Prompt
The output should be every line below that includes the word "static".
[Start of Attachment]
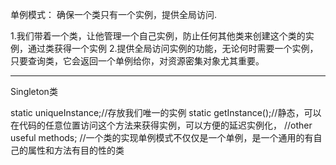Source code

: 单例模式：
 确保一个类只有一个实例，提供全局访问.
 
 1.我们带着一个类，让他管理一个自己实例，防止任何其他类来创建这个类的实例，通过类获得一个实例
 2.提供全局访问实例的功能，无论何时需要一个实例，只要查询类，它会返回一个单例给你，对资源密集对象尤其重要。
 
 -------------------------------------
 Singleton类
 
 static uniqueInstance;//存放我们唯一的实例
 static getInstance();//静态，可以在代码的任意位置访问这个方法来获得实例，可以方便的延迟实例化，
 //other useful methods;
 //一个类的实现单例模式不仅仅是一个单例，是一个通用的有自己的属性和方法有目的性的类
[End of Attachment]
The completed task
 static uniqueInstance;//存放我们唯一的实例
 static getInstance();//静态，可以在代码的任意位置访问这个方法来获得实例，可以方便的延迟实例化，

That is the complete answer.